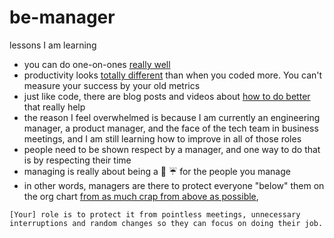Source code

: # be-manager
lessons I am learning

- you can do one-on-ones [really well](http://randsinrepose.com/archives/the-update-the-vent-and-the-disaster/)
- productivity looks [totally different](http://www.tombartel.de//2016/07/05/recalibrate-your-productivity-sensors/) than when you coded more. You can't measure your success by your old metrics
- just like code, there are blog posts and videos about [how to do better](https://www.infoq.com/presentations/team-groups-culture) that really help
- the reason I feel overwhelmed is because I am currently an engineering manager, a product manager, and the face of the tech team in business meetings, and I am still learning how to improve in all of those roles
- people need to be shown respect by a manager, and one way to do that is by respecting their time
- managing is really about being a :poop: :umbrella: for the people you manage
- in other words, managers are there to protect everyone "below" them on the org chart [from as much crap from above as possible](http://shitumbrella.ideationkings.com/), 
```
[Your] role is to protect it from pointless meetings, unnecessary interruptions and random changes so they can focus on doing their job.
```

■ YOUR TASK
From the line that contains "- managing is" to the last line of the material above, repeat every line exactly, keeping both the first and the last.

■ TASK RESPONSE
- managing is really about being a :poop: :umbrella: for the people you manage
- in other words, managers are there to protect everyone "below" them on the org chart [from as much crap from above as possible](http://shitumbrella.ideationkings.com/), 
```
[Your] role is to protect it from pointless meetings, unnecessary interruptions and random changes so they can focus on doing their job.
```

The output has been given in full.